ジュリーニ/バイエルン放送響のシューベルト ~ お尻が痛くても
Munich 1993/2/28

ローマの市内観光は陽光の下だったのに、アルプスを越えてミュンヘンに降り立ったら、そこは雪景色。主要都市間は飛行機で1時間ほどなのに、ヨーロッパも広い。日曜日、ミュンヘン市内をぶらついても、30分と外におれない寒さ。それでも、夜ともなれば、コンサート会場に足が向く。

この日は、オペラではなく、オーケストラ。カルロ・マリア・ジュリーニの指揮で、バイエルン放送交響楽団がシューベルトを演奏する。今はヨーロッパを出ることがなく日本では聴くことのできない大指揮者だけに、これはラッキー。

午前中、ヒルトンホテルに着くなり、コンシェルジェのところに。
 「今晩のコンサートのチケット取れるかしら?」
 「ちょっと、今からじゃ…。とにかく会場に行って、窓口で聞いてごらんなさい。何とかなりますよ」
 これは、日本でも海外でも事情は同じ、行けば何とかなる。窓口に列ができていたので、後ろに並ぶと、どうもこれは学生券を求める列のよう。前にいたおにいちゃんがそれらしいことを教えてくれる。かくして、めでたく当日券をゲット。

面白いのはコンサート開始時刻、それは20:05とある。20:00開演としても実際に始まるのは5分過ぎてからだから、確かに正確ではあるのだけれど、いかにもドイツ人的だなあ。
 この日の朝、ローマのホテルで、そしてミュンヘンに向かう朝の飛行機でも一緒だったドイツ人旅行者が、頼んだタクシーが約束の時間に来ないとフロントで怒り心頭に発していたのを思い出した。何も慌てなくても、そのうちタクシーも来るし、乗り込んだら快速で飛ばすから充分に間に合うのに…

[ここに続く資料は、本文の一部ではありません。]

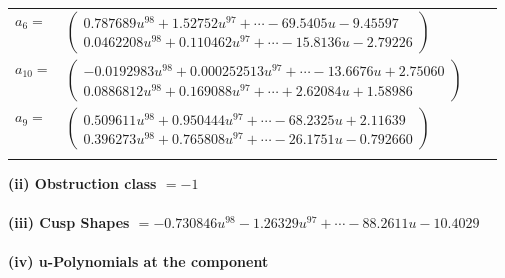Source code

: \documentclass[1p]{elsarticle_modified}
\theoremstyle{definition}
\begin{document}
\begin{tabular}{m{7pt} m{180pt} m{7pt} m{180pt} }
\flushright $a_{6}=$&$\begin{pmatrix}0.787689 u^{98}+1.52752 u^{97}+\cdots-69.5405 u-9.45597\\0.0462208 u^{98}+0.110462 u^{97}+\cdots-15.8136 u-2.79226\end{pmatrix}$ \\
\flushright $a_{10}=$&$\begin{pmatrix}-0.0192983 u^{98}+0.000252513 u^{97}+\cdots-13.6676 u+2.75060\\0.0886812 u^{98}+0.169088 u^{97}+\cdots+2.62084 u+1.58986\end{pmatrix}$ \\
\flushright $a_{9}=$&$\begin{pmatrix}0.509611 u^{98}+0.950444 u^{97}+\cdots-68.2325 u+2.11639\\0.396273 u^{98}+0.765808 u^{97}+\cdots-26.1751 u-0.792660\end{pmatrix}$\\&\end{tabular}
\flushleft \textbf{(ii) Obstruction class $= -1$}\\~\\
\flushleft \textbf{(iii) Cusp Shapes $= -0.730846 u^{98}-1.26329 u^{97}+\cdots-88.2611 u-10.4029$}\\~\\
\newpage\renewcommand{\arraystretch}{1}
\flushleft \textbf{(iv) u-Polynomials at the component}\newline \\
\end{document}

このヘラクレスザールという会場は、日本のコンサートホールを見慣れていると、かなり様子が違う。シューボックス型だけど、ホールと言うよりも大広間という感じ。椅子も布張りじゃなくて、座面も木のまま。この方が音はいいのだろうけど、お尻が痛くて…。
 なにしろ、演目はシューベルトの交響曲第9番ハ長調、「グレート」と呼ばれる長いシンフォニーがメインプログラムなのだ。前半は同じく交響曲第4番ハ短調「悲劇的」。外連味のまったくないジュリーニの音楽は耳から心にすっと入ってくる。そんな人だからシューベルトとはとても相性がいい。お尻が痛かったけど、それも演奏の素晴らしさで帳消し。ゆったりとした音楽の流れに身を任せて、素晴らしいひとときを過ごす。
 もう、年齢からして日本で聴くことは不可能と言ってもいいジュリーニ、そのホームグラウンドと言っていいヘラクレスザールで得意のレパートリーを聴けたことは、この旅の大きな収穫かな。